Mission Produce, Inc. isn’t one of the 30 most popular stocks among hedge funds at the end of the third quarter (see the details here).

Operator: Good afternoon, and welcome to the Mission Produce Fiscal First Quarter 2024 Conference Call. All participants will be in a listen-only mode. After today's presentation, there will be an opportunity to ask questions. Please also note that today's event is being recorded. At this time, I'd like to turn the conference call over to Jeff Sonnek, Investor Relations at ICR. Sir, please go ahead.

Jeff Sonnek: Thank you, and good afternoon. Today's presentation will be hosted by Steve Barnard, Chief Executive Officer; and Bryan Giles, Chief Financial Officer. The comments during today's call and the accompanying presentation contain forward-looking statements within the meaning of the safe harbor provisions of the Private Securities Litigation Reform Act of 1995. All statements other than statements of historical facts are considered forward-looking statements. These statements are based on management's current expectations and beliefs as well as a number of assumptions concerning future events. Such forward-looking statements are subject to known and unknown risks and uncertainties that could cause actual results to differ materially from the results discussed in the forward-looking statements.

Some of these risks and uncertainties are identified and discussed in the Company's filings with the SEC. We'll also refer to certain non-GAAP financial measures today. Please refer to the tables included in the earnings release, which can be found on our Investor Relations website, investors.missionproduce.com, for reconciliations of non-GAAP financial measures to their most directly comparable GAAP measures. With that, I'd now like to turn the call over to Steve Barnard, CEO. Steve, please go ahead.

Steve Barnard : Thank you for joining us today. We're off to a strong start in fiscal 2024 with the delivery of a first quarter that demonstrated solid execution across all facets of our business. Total revenue for the first quarter of 2024 increased $45.2 million or 21% year-over-year to $258.7 million and adjusted EBITDA increased by $16.9 million to $19.2 million. These results were a direct result of our team's focus, underpinning our strong adjusted EBITDA performance with significantly improved per unit margins across the Marketing and Distribution and Blueberries segments, which translated to nearly 700 basis points of gross margin expansion and a 69% increase in gross profit dollars versus the prior year period. This improvement was spurred by strength in avocado margins in our Marketing and Distribution segment, as well as the achievement of record quarterly revenues in our blueberry segment.

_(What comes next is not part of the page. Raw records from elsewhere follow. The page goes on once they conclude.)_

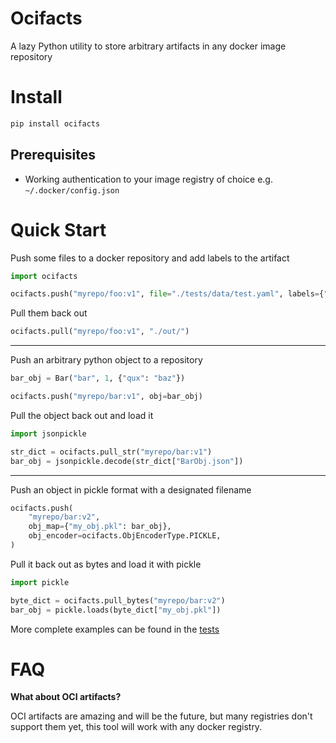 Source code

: # Ocifacts

A lazy Python utility to store arbitrary artifacts in any docker image repository

# Install

```sh
pip install ocifacts
```

## Prerequisites
* Working authentication to your image registry of choice e.g. `~/.docker/config.json`

# Quick Start

Push some files to a docker repository and add labels to the artifact
```python
import ocifacts

ocifacts.push("myrepo/foo:v1", file="./tests/data/test.yaml", labels={"qux": "baz"})
```

Pull them back out
```python
ocifacts.pull("myrepo/foo:v1", "./out/")
```
---

Push an arbitrary python object to a repository
```python
bar_obj = Bar("bar", 1, {"qux": "baz"})

ocifacts.push("myrepo/bar:v1", obj=bar_obj)
```

Pull the object back out and load it

```python
import jsonpickle 

str_dict = ocifacts.pull_str("myrepo/bar:v1")
bar_obj = jsonpickle.decode(str_dict["BarObj.json"])
```

---
Push an object in pickle format with a designated filename
```python
ocifacts.push(
    "myrepo/bar:v2",
    obj_map={"my_obj.pkl": bar_obj},
    obj_encoder=ocifacts.ObjEncoderType.PICKLE,
)
```

Pull it back out as bytes and load it with pickle
```python
import pickle

byte_dict = ocifacts.pull_bytes("myrepo/bar:v2")
bar_obj = pickle.loads(byte_dict["my_obj.pkl"])
```

More complete examples can be found in the [tests](./tests/test_api.py)

# FAQ

__What about OCI artifacts?__

OCI artifacts are amazing and will be the future, but many registries don't support them yet, this tool will work with any docker registry. 


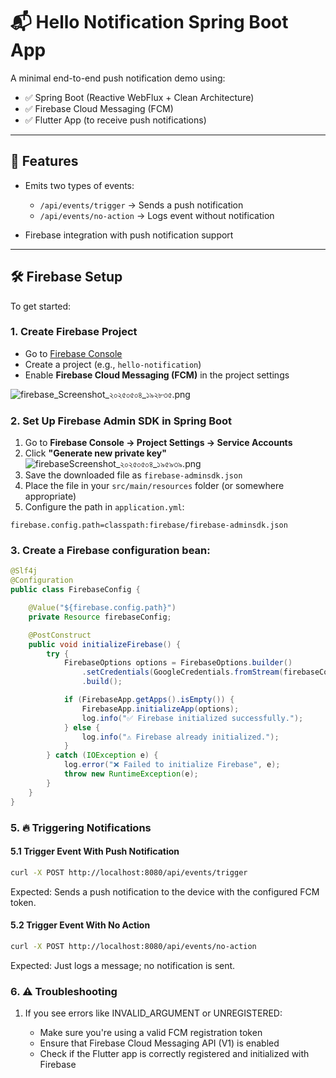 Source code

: # 📬 Hello Notification Spring Boot App

A minimal end-to-end push notification demo using:

- ✅ Spring Boot (Reactive WebFlux + Clean Architecture)
- ✅ Firebase Cloud Messaging (FCM)
- ✅ Flutter App (to receive push notifications)

---

## 🚀 Features

- Emits two types of events:
    - `/api/events/trigger` → Sends a push notification
    - `/api/events/no-action` → Logs event without notification

- Firebase integration with push notification support

---

## 🛠️ Firebase Setup

To get started:

### 1. Create Firebase Project

- Go to [Firebase Console](https://console.firebase.google.com/)
- Create a project (e.g., `hello-notification`)
- Enable **Firebase Cloud Messaging (FCM)** in the project settings

![firebase_Screenshot_২০২৫০৫০৪_১৯২৮৩৫.png](firebase_Screenshot_২০২৫০৫০৪_১৯২৮৩৫.png)

### 2. Set Up Firebase Admin SDK in Spring Boot

1. Go to **Firebase Console → Project Settings → Service Accounts**
2. Click **"Generate new private key"**
![firebaseScreenshot_২০২৫০৫০৪_১৯৫৯৩৯.png](firebaseScreenshot_২০২৫০৫০৪_১৯৫৯৩৯.png)
3. Save the downloaded file as `firebase-adminsdk.json`
4. Place the file in your `src/main/resources` folder (or somewhere appropriate)
5. Configure the path in `application.yml`:

```properties
firebase.config.path=classpath:firebase/firebase-adminsdk.json

```

### 3. Create a Firebase configuration bean:

```java
@Slf4j
@Configuration
public class FirebaseConfig {

    @Value("${firebase.config.path}")
    private Resource firebaseConfig;

    @PostConstruct
    public void initializeFirebase() {
        try {
            FirebaseOptions options = FirebaseOptions.builder()
                .setCredentials(GoogleCredentials.fromStream(firebaseConfig.getInputStream()))
                .build();

            if (FirebaseApp.getApps().isEmpty()) {
                FirebaseApp.initializeApp(options);
                log.info("✅ Firebase initialized successfully.");
            } else {
                log.info("⚠️ Firebase already initialized.");
            }
        } catch (IOException e) {
            log.error("❌ Failed to initialize Firebase", e);
            throw new RuntimeException(e);
        }
    }
}
```

### 5. 🔥 Triggering Notifications

#### 5.1 Trigger Event With Push Notification

```bash
curl -X POST http://localhost:8080/api/events/trigger
```

Expected: Sends a push notification to the device with the configured FCM token.

#### 5.2 Trigger Event With No Action

```bash
curl -X POST http://localhost:8080/api/events/no-action
```

Expected: Just logs a message; no notification is sent.

### 6. ⚠️ Troubleshooting

   1. If you see errors like INVALID_ARGUMENT or UNREGISTERED:

        * Make sure you're using a valid FCM registration token
        * Ensure that Firebase Cloud Messaging API (V1) is enabled
        * Check if the Flutter app is correctly registered and initialized with Firebase

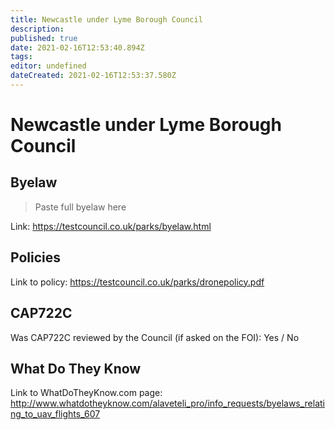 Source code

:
 ```yaml
---
title: Newcastle under Lyme Borough Council
description: 
published: true
date: 2021-02-16T12:53:40.894Z
tags: 
editor: undefined
dateCreated: 2021-02-16T12:53:37.580Z
---
```


# Newcastle under Lyme Borough Council


## Byelaw
> Paste full byelaw here

Link:
https://testcouncil.co.uk/parks/byelaw.html

## Policies
Link to policy:
https://testcouncil.co.uk/parks/dronepolicy.pdf

## CAP722C

Was CAP722C reviewed by the Council (if asked on the FOI): Yes / No

## What Do They Know

Link to WhatDoTheyKnow.com page:
http://www.whatdotheyknow.com/alaveteli_pro/info_requests/byelaws_relating_to_uav_flights_607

Blueberries are notable this quarter and that the strategy is becoming visible in the financial results. Within this business, we have been investing capital in new premium varietals and not only offer additional yield opportunity to drive higher returns on investment, but are also differentiated in terms of the appearance and flavor profile, which offer retailers and their customers significant value. Similar to our International Farming segment, we were able to generate higher margins as a result of behaving as an operator with a greater capital intensity, the blueberry business is providing us with incremental levers to drive per unit margins at the consolidated level. In an environment such as this where industry volumes are constrained, we are well positioned to capture the additional margin upside that is created from advantageous pricing.

Together, these businesses contributed meaningfully to our overall adjusted EBITDA generation in the first quarter and demonstrate Mission's unique ability to drive value through its leading global market position. Our primary goal is to drive long-term volume growth by supporting our markets with consistent supply, creating an environment to drive per capita consumption growth through greater access. To support opportunities in emerging growth markets such as Europe and Asia, we are methodically building our capabilities in those regions in a measured fashion. In the United Kingdom, the construction of our new forward distribution center is progressing according to plan with our Phase 2 build out to expand capacity, including additional ripening rooms, storage and sorting as well as building handling capacity for our very popular mango category.

While our mango program is still in its infancy, first quarter revenue grew nearly 50% compared to the same period last year to over $10 million. The opportunity ahead is immense. Mangoes are among the most consumed fruit globally, yet in the western markets it has lagged behind primarily due to the lack of consistent year round high quality sourcing. We are eager to bring some greater execution to this fragmented industry and help drive greater consumption. In fact, we recently reinvested in this business with new leadership that is already generating early wins through improving our third-party sourcing, enhancing our operational capabilities and meeting the needs of retailers in a more consistent fashion, all of which is translating to growth.

We think we are in an ideal position to compete for market share globally and this focus has immediately yielded new customer engagements in this very complementary of our avocado program from a merchandising perspective. Supporting these strategies are our physical distribution and ripening assets, our expansive third-party sourcing network and our vertically integrated growing operations in Peru. This allows Mission to provide year round sourcing to establish such as North America, but also strategically penetrate new regions as well. This is a playbook that has served us well over several decades and remains the core tenant of our long-term strategy. Although our international farming segment doesn't contribute materially until our fiscal second half of the year when the harvest commences, we have already started a rigorous optimization process that is intended to drive down our operating costs, while ensuring that we maintain the same quality standards that our customers have come to expect.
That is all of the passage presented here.